Stored entries:
--- START ---

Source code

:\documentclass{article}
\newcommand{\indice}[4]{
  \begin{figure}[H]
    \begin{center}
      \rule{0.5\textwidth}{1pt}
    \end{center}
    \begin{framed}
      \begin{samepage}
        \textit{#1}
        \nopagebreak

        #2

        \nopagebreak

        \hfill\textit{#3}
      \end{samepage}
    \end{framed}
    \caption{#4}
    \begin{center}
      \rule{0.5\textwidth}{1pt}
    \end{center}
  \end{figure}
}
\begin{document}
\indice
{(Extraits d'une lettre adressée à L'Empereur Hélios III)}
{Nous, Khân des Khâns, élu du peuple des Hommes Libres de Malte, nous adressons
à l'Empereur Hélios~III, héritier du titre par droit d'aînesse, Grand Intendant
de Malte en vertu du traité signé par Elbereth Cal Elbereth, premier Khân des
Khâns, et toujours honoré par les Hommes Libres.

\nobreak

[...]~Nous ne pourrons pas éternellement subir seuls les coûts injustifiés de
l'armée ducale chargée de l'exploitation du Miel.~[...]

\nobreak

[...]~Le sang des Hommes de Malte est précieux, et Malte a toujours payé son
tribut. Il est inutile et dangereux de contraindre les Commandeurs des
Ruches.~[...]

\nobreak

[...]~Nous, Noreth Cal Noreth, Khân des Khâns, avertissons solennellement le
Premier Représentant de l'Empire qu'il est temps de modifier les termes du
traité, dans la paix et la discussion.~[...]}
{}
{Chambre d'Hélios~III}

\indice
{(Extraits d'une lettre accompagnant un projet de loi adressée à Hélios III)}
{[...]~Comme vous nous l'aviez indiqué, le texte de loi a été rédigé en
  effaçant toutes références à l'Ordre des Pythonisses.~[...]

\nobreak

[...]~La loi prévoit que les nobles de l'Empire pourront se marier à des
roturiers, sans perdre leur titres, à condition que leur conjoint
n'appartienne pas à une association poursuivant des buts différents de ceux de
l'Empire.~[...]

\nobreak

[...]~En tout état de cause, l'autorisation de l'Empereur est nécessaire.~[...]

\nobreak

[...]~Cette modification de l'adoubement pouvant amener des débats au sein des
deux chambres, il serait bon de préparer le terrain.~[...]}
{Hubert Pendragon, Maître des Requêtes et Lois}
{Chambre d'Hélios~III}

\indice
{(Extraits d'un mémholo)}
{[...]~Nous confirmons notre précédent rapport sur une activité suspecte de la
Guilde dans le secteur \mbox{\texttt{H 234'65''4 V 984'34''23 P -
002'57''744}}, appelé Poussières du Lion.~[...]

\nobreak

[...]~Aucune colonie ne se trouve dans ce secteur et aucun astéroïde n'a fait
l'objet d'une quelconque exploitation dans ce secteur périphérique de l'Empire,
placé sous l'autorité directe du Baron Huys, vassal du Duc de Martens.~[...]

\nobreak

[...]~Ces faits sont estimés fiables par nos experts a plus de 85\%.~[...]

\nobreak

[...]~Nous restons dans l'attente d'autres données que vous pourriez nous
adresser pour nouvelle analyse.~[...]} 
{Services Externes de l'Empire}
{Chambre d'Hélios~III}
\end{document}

--- END ---

Your goal: Retype all the records above without changing a word.

Result below:
Source code

:\documentclass{article}
\newcommand{\indice}[4]{
  \begin{figure}[H]
    \begin{center}
      \rule{0.5\textwidth}{1pt}
    \end{center}
    \begin{framed}
      \begin{samepage}
        \textit{#1}
        \nopagebreak

        #2

        \nopagebreak

        \hfill\textit{#3}
      \end{samepage}
    \end{framed}
    \caption{#4}
    \begin{center}
      \rule{0.5\textwidth}{1pt}
    \end{center}
  \end{figure}
}
\begin{document}
\indice
{(Extraits d'une lettre adressée à L'Empereur Hélios III)}
{Nous, Khân des Khâns, élu du peuple des Hommes Libres de Malte, nous adressons
à l'Empereur Hélios~III, héritier du titre par droit d'aînesse, Grand Intendant
de Malte en vertu du traité signé par Elbereth Cal Elbereth, premier Khân des
Khâns, et toujours honoré par les Hommes Libres.

\nobreak

[...]~Nous ne pourrons pas éternellement subir seuls les coûts injustifiés de
l'armée ducale chargée de l'exploitation du Miel.~[...]

\nobreak

[...]~Le sang des Hommes de Malte est précieux, et Malte a toujours payé son
tribut. Il est inutile et dangereux de contraindre les Commandeurs des
Ruches.~[...]

\nobreak

[...]~Nous, Noreth Cal Noreth, Khân des Khâns, avertissons solennellement le
Premier Représentant de l'Empire qu'il est temps de modifier les termes du
traité, dans la paix et la discussion.~[...]}
{}
{Chambre d'Hélios~III}

\indice
{(Extraits d'une lettre accompagnant un projet de loi adressée à Hélios III)}
{[...]~Comme vous nous l'aviez indiqué, le texte de loi a été rédigé en
  effaçant toutes références à l'Ordre des Pythonisses.~[...]

\nobreak

[...]~La loi prévoit que les nobles de l'Empire pourront se marier à des
roturiers, sans perdre leur titres, à condition que leur conjoint
n'appartienne pas à une association poursuivant des buts différents de ceux de
l'Empire.~[...]

\nobreak

[...]~En tout état de cause, l'autorisation de l'Empereur est nécessaire.~[...]

\nobreak

[...]~Cette modification de l'adoubement pouvant amener des débats au sein des
deux chambres, il serait bon de préparer le terrain.~[...]}
{Hubert Pendragon, Maître des Requêtes et Lois}
{Chambre d'Hélios~III}

\indice
{(Extraits d'un mémholo)}
{[...]~Nous confirmons notre précédent rapport sur une activité suspecte de la
Guilde dans le secteur \mbox{\texttt{H 234'65''4 V 984'34''23 P -
002'57''744}}, appelé Poussières du Lion.~[...]

\nobreak

[...]~Aucune colonie ne se trouve dans ce secteur et aucun astéroïde n'a fait
l'objet d'une quelconque exploitation dans ce secteur périphérique de l'Empire,
placé sous l'autorité directe du Baron Huys, vassal du Duc de Martens.~[...]

\nobreak

[...]~Ces faits sont estimés fiables par nos experts a plus de 85\%.~[...]

\nobreak

[...]~Nous restons dans l'attente d'autres données que vous pourriez nous
adresser pour nouvelle analyse.~[...]} 
{Services Externes de l'Empire}
{Chambre d'Hélios~III}
\end{document}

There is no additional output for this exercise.